A house Judiciary Committee draft of a SHVERA bill (now named the Satellite Home Viewer Digital Television Act) ties local-into-local service to all 210 DMAs to a short-market fix and does not create an opt-out of the compulsory license for stations with single-source licenses.
A new draft of the House version of the bill reauthorizing satellite operators' compulsory license to deliver distant network signals still contains language that would allow Dish Network back into the distant-signal business in exchange for delivering local TV station signals in all 210 Nielsen markiets, according to a copy obtained by Multichannel News. There are still between two and three-dozen small markets where satellite operators don't deliver local TV station signals because the markets are too small to make it cost-efficient.
But unlike a Judiciary draft back in mid-summer, the new draft makes the waiver temporary, though renewable, and grants it for the delivery of distant signals into so-called short markets. It also puts the courts, not the Copyright office, in charge of monitoring compliance with the 210-market delivery trigger for the waiver.
The new draft also no longer contains a provision that would allow stations to opt out of the compulsory license if they secured a single-source license for all the programming on their air.
According to a draft of the bill, which is being marked up in the Judiciary Committee Wednesday (Sept. 16), a satellite carrier under a court injunction from delivering distant network signals --as is Dish-- would qualify for a waiver from that court injunction to allow it to deliver those distant signals to so-called short markets. Those are the ones that lack at least one of the four major network affiliates.
Currently, Dish must keep an arm's-length relationship to its distant-signal distributor, NPS, after a court concluded the direct-broadcast satellite firm was having too much trouble correctly identifying who should and shouldn't be able to get the distant signals.
But in the version of the bill being circulated Monday --a draft was also circulated in mid-July-- the waiver from the injunction would only be temporary--120 days--and would have to be renewed by the court.
To qualify for the waiver, a carrier would have to be delivering local signals to all 210 markets. If the court found that a waiver recipient --that would most likely be Dish-- willfully failed to serve all markets, it could be fined $250,000 and lose the waiver.

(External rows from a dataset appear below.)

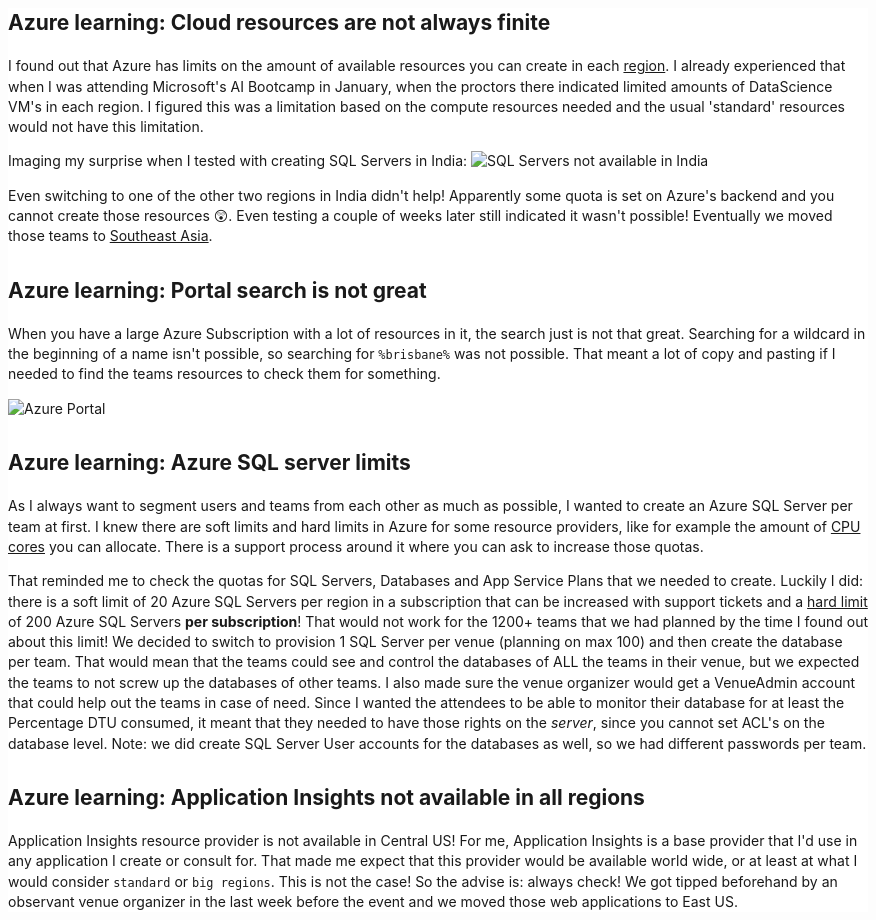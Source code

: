 ## Azure learning: Cloud resources are not always finite
I found out that Azure has limits on the amount of available resources you can create in each [region](https://azure.microsoft.com/en-us/global-infrastructure/regions/?WT.mc_id=AZ-MVP-5003719). I already experienced that when I was attending Microsoft's AI Bootcamp in January, when the proctors there indicated limited amounts of DataScience VM's in each region. I figured this was a limitation based on the compute resources needed and the usual 'standard' resources would not have this limitation.

Imaging my surprise when I tested with creating SQL Servers in India:
![SQL Servers not available in India](/images/2019/20190623/2019/20190623_01_SQL_Server_India.png)

Even switching to one of the other two regions in India didn't help! Apparently some quota is set on Azure's backend and you cannot create those resources 😲. Even testing a couple of weeks later still indicated it wasn't possible! Eventually we moved those teams to [Southeast Asia](https://azure.microsoft.com/en-us/global-infrastructure/regions/?WT.mc_id=AZ-MVP-5003719).

## Azure learning: Portal search is not great
When you have a large Azure Subscription with a lot of resources in it, the search just is not that great. Searching for a wildcard in the beginning of a name isn't possible, so searching for `%brisbane%` was not possible. That meant a lot of copy and pasting if I needed to find the teams resources to check them for something.

![Azure Portal](/images/2019/20190623/2019/20190623_05_PortalSearch.png)

## Azure learning: Azure SQL server limits
As I always want to segment users and teams from each other as much as possible, I wanted to create an Azure SQL Server per team at first. I knew there are soft limits and hard limits in Azure for some resource providers, like for example the amount of [CPU cores](https://docs.microsoft.com/en-us/azure/azure-supportability/resource-manager-core-quotas-request?WT.mc_id=AZ-MVP-5003719) you can allocate. There is a support process around it where you can ask to increase those quotas.

That reminded me to check the quotas for SQL Servers, Databases and App Service Plans that we needed to create. Luckily I did: there is a soft limit of 20 Azure SQL Servers per region in a subscription that can be increased with support tickets and a [hard limit](https://docs.microsoft.com/en-us/azure/sql-database/sql-database-resource-limits-database-server?WT.mc_id=AZ-MVP-5003719) of 200 Azure SQL Servers **per subscription**!
That would not work for the 1200+ teams that we had planned by the time I found out about this limit! We decided to switch to provision 1 SQL Server per venue (planning on max 100) and then create the database per team. That would mean that the teams could see and control the databases of ALL the teams in their venue, but we expected the teams to not screw up the databases of other teams. I also made sure the venue organizer would get a VenueAdmin account that could help out the teams in case of need. Since I wanted the attendees to be able to monitor their database for at least the Percentage DTU consumed, it meant that they needed to have those rights on the *server*, since you cannot set ACL's on the database level. Note: we did create SQL Server User accounts for the databases as well, so we had different passwords per team.

## Azure learning: Application Insights not available in all regions
Application Insights resource provider is not available in Central US! For me, Application Insights is a base provider that I'd use in any application I create or consult for. That made me expect that this provider would be available world wide, or at least at what I would consider `standard` or `big regions`. This is not the case! So the advise is: always check! We got tipped beforehand by an observant venue organizer in the last week before the event and we moved those web applications to East US.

Another difference from the July draft is that in that version, the Register of Copyrights would write the rules and revoke the waiver if the satellite operator did not deliver the 210 markets.
Local into local would be defined as a "good quality" signal to at least 90% of the households in the DMA, as it was in the first draft.
Short markets was another issue Communications Subcommittee chairman Rick Boucher (D. Va.) hoped to fix in the bill, which must pass by the end of the year or the compulsory license will sunset.That would be okay with some broadcasters, who continue to push for the option to forego the license and negotiate carriage independently, saying that is preferable to the government intruding into what should be a free-market negotiation.
In that scenario, which was included in the July draft, if a station could line up all the rights to its programming, it could avoid paying the license and negotiate with cable and satellite operators for carriage, as cable networks do. A station could still opt for the blanket license, but it could also opt out.
The Judiciary version must still be reconciled with the House Energy & Commerce Committee version, which passed out of the Communications subcommittee without short-market or local-into-local "fixes," though Boucher was confident a local-into-local agreement between satellite carriers and stations could be worked out, and was hopeful short markets could also be addressed.
Energy & Commerce and Judiciary share jurisdiction over reauthorizing the license.